*TASK INSTRUCTIONS*.
The line containing "z niższych warstw" marks the end; return exactly every line from the start of the records up to and including it, but no pictures.

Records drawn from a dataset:
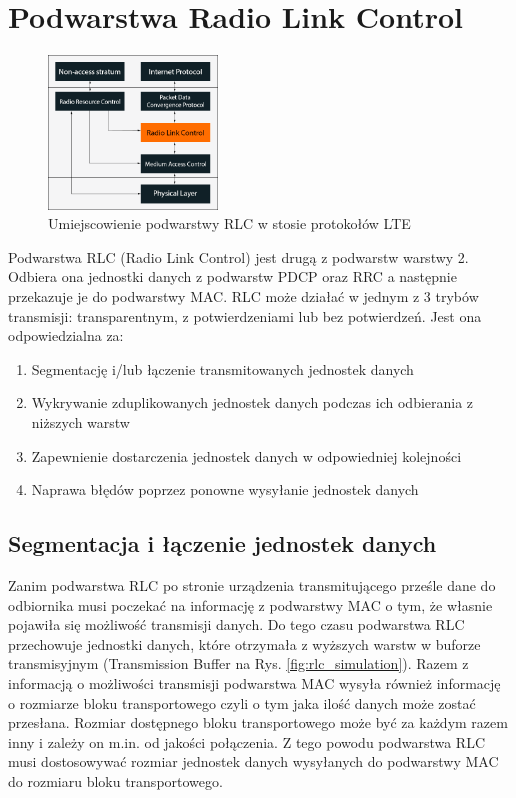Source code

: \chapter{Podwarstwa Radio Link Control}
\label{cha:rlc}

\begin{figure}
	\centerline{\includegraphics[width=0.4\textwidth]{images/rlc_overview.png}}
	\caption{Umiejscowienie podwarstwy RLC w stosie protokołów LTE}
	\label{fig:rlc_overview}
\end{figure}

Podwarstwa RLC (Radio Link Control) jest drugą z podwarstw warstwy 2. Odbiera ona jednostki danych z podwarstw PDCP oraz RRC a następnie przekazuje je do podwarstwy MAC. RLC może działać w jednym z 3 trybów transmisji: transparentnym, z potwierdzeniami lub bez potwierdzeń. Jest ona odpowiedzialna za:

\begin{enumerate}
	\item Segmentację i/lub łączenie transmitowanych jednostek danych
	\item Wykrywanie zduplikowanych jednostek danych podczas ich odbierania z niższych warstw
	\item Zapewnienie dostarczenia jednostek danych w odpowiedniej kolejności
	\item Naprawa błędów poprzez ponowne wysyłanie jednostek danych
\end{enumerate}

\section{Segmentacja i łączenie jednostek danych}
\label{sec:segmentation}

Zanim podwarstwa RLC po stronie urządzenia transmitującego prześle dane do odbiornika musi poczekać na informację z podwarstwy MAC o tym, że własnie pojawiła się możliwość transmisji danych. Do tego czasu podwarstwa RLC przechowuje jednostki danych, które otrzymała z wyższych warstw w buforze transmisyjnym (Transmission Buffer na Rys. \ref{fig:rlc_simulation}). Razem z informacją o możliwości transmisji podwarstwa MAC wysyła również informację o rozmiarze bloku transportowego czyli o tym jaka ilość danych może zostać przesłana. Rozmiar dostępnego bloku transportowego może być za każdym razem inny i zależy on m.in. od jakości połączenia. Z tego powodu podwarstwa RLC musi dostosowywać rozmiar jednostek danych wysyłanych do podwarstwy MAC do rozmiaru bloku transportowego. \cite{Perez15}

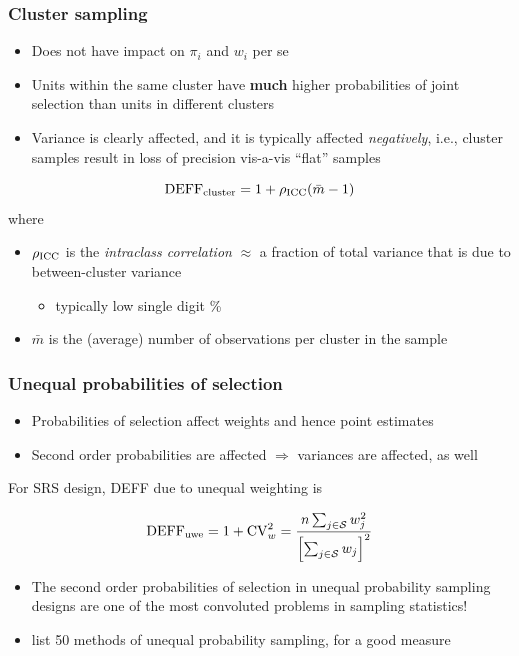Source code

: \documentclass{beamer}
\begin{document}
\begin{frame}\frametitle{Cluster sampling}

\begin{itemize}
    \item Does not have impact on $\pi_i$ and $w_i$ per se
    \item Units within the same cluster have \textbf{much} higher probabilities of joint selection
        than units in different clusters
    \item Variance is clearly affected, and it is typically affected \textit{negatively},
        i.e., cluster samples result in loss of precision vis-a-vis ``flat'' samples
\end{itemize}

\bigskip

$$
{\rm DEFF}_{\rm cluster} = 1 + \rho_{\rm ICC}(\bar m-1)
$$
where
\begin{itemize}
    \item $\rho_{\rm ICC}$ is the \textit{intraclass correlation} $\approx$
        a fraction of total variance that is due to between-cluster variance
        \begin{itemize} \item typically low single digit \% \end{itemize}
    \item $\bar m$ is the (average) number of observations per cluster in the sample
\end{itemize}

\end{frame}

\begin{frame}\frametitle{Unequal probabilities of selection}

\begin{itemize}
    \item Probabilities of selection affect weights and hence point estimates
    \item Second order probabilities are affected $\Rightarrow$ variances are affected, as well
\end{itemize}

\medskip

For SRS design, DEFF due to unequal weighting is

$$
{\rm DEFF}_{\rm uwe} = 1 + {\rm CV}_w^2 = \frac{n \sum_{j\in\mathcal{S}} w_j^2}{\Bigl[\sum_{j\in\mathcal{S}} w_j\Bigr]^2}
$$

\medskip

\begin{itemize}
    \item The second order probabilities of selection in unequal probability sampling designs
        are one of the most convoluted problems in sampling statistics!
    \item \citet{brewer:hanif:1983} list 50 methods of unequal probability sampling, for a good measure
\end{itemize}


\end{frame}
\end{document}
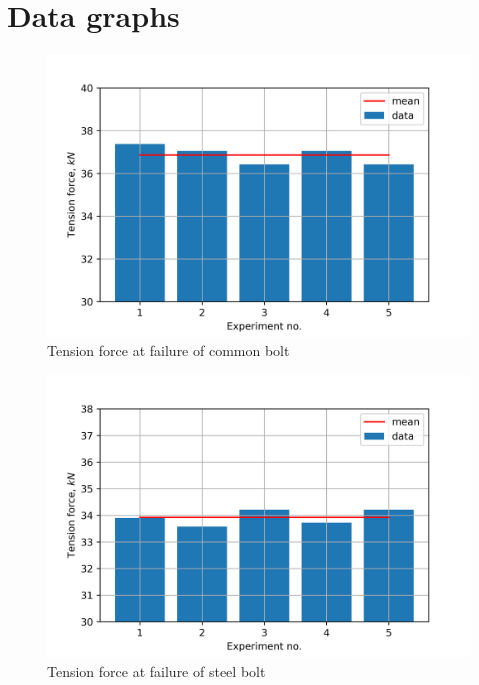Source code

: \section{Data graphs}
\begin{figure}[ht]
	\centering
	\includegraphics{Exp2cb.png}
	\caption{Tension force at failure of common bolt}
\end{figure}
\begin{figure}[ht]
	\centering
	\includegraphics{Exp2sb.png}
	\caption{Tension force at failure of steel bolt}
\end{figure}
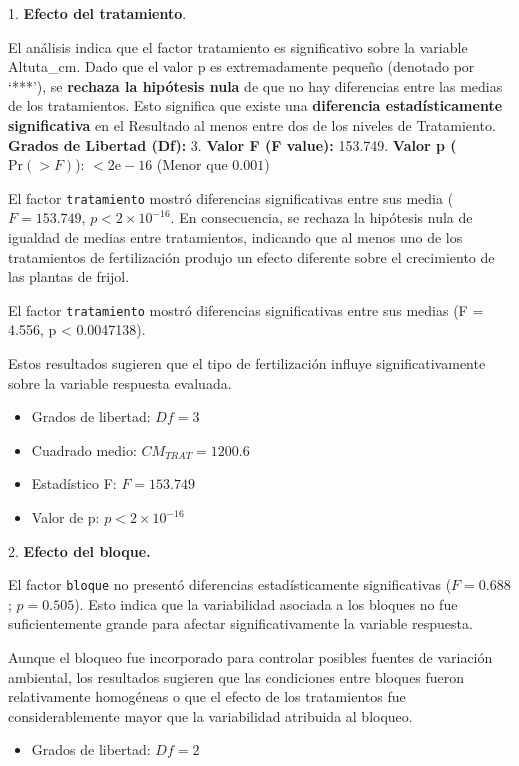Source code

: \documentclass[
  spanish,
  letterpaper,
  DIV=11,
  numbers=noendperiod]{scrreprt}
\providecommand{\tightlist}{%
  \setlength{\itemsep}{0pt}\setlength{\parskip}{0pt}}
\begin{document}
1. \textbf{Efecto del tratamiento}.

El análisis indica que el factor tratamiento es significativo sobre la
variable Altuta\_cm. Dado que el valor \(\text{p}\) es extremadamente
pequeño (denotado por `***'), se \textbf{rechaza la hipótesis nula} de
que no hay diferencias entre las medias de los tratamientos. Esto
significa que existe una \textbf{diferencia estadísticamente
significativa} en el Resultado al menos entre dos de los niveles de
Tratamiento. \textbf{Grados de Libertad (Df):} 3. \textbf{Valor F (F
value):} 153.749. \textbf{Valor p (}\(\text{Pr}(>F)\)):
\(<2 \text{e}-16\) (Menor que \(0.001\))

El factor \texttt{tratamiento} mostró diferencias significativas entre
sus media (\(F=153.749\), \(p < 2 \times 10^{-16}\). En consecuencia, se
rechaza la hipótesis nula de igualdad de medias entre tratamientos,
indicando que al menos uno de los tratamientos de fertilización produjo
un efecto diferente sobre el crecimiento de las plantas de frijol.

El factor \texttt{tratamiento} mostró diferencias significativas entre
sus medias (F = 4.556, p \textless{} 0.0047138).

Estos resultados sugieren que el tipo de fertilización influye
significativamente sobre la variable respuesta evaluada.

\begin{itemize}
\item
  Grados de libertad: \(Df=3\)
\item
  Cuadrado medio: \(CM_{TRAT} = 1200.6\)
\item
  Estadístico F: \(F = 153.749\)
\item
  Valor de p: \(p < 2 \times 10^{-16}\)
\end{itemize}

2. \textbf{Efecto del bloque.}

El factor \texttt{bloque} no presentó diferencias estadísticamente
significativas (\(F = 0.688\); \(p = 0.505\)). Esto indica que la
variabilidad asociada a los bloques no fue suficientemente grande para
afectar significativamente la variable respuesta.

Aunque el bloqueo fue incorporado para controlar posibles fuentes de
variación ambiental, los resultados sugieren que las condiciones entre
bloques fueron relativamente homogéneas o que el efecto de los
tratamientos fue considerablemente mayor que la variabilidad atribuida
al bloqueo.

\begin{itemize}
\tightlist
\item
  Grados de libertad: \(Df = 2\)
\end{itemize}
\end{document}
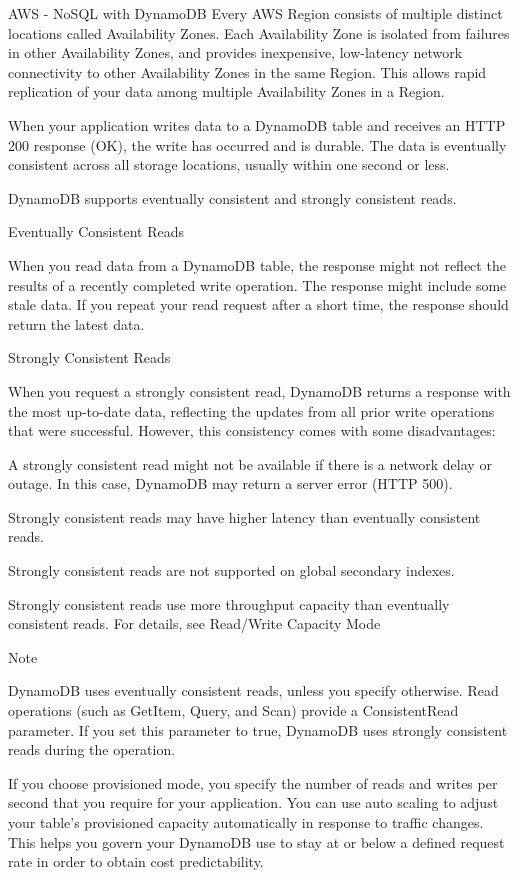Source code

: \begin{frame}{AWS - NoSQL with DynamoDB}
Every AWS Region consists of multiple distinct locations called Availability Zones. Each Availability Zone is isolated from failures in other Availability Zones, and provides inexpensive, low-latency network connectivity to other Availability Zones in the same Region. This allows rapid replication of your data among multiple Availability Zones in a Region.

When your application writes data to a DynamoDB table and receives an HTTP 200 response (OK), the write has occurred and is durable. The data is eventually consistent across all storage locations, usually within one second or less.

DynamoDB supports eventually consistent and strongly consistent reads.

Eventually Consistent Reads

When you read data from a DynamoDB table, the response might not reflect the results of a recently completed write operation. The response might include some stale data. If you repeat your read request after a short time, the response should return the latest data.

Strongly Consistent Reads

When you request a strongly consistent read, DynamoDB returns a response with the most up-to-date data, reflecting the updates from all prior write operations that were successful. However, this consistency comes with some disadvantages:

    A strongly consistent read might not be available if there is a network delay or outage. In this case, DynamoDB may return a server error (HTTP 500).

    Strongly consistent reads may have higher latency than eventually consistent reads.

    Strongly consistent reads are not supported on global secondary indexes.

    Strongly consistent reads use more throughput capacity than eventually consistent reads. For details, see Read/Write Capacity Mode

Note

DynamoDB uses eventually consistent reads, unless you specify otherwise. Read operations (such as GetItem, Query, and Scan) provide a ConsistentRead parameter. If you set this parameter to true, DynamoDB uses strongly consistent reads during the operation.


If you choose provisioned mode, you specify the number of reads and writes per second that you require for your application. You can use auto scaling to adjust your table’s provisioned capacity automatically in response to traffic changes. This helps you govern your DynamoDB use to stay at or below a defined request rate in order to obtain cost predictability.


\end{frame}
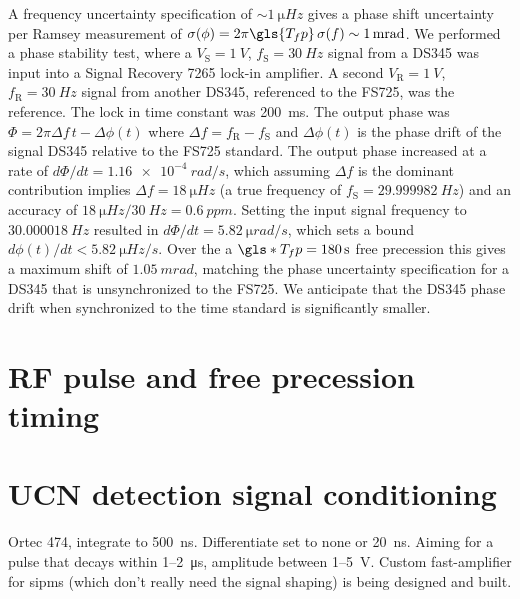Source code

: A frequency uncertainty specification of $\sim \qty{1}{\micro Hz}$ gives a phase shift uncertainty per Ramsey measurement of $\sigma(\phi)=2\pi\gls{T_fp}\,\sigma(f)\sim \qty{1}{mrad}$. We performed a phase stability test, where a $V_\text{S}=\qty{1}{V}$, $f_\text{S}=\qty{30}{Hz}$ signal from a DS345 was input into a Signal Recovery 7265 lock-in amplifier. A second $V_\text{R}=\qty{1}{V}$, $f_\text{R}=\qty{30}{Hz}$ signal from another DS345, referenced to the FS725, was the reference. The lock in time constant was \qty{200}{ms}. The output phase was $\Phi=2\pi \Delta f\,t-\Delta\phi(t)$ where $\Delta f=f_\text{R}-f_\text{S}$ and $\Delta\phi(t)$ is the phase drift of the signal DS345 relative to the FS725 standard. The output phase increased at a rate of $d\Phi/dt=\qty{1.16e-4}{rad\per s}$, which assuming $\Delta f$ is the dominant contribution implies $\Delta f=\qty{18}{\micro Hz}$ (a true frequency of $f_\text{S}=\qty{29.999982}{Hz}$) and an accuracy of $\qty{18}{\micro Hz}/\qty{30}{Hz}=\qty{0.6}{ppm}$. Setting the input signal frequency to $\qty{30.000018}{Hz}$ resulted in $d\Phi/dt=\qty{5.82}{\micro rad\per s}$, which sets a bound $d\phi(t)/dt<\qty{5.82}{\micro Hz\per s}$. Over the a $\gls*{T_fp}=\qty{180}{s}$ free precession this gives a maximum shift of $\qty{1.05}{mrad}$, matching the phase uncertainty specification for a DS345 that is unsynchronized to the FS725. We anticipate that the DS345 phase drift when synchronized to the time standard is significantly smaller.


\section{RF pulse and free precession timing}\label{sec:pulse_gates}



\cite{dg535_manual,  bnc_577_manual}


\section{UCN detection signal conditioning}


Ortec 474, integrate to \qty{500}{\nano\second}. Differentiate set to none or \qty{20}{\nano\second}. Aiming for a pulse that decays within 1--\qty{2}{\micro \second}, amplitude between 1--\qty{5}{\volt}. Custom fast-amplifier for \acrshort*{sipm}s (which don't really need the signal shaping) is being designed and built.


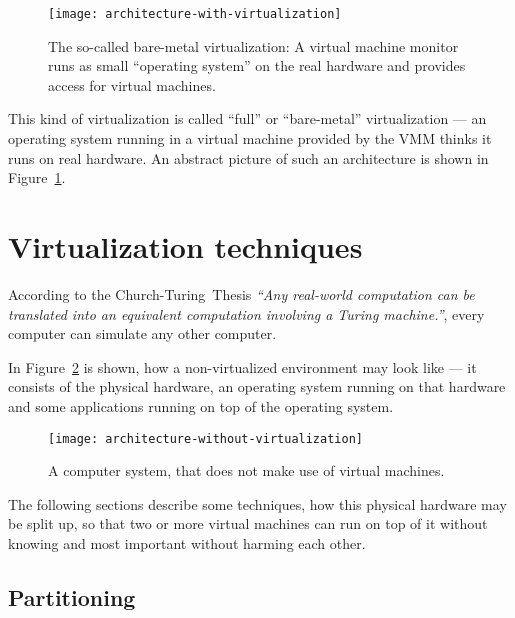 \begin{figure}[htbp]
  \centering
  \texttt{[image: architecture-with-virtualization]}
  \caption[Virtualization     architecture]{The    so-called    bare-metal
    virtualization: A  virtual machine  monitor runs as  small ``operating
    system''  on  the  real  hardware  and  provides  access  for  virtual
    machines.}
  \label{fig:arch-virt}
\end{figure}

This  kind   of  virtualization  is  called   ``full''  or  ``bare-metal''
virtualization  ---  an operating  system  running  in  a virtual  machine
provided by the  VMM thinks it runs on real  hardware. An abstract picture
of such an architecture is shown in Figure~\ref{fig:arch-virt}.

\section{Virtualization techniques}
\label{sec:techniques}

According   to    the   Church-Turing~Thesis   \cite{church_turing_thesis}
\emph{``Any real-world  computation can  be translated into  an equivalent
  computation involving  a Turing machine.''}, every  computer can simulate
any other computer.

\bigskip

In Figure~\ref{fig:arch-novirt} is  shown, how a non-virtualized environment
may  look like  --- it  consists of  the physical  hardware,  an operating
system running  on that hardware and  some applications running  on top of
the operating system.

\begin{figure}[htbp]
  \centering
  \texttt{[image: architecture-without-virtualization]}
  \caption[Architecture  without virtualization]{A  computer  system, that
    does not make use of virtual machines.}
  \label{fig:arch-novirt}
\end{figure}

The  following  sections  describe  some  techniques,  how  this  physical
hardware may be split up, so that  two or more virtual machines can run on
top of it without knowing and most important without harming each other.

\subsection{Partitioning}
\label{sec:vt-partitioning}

*RESULT OF THIS EXERCISE*.
Source code

: \chapter{Podwarstwa Radio Link Control}
\label{cha:rlc}

\begin{figure}
	\centerline{\includegraphics[width=0.4\textwidth]{images/rlc_overview.png}}
	\caption{Umiejscowienie podwarstwy RLC w stosie protokołów LTE}
	\label{fig:rlc_overview}
\end{figure}

Podwarstwa RLC (Radio Link Control) jest drugą z podwarstw warstwy 2. Odbiera ona jednostki danych z podwarstw PDCP oraz RRC a następnie przekazuje je do podwarstwy MAC. RLC może działać w jednym z 3 trybów transmisji: transparentnym, z potwierdzeniami lub bez potwierdzeń. Jest ona odpowiedzialna za:

\begin{enumerate}
	\item Segmentację i/lub łączenie transmitowanych jednostek danych
	\item Wykrywanie zduplikowanych jednostek danych podczas ich odbierania z niższych warstw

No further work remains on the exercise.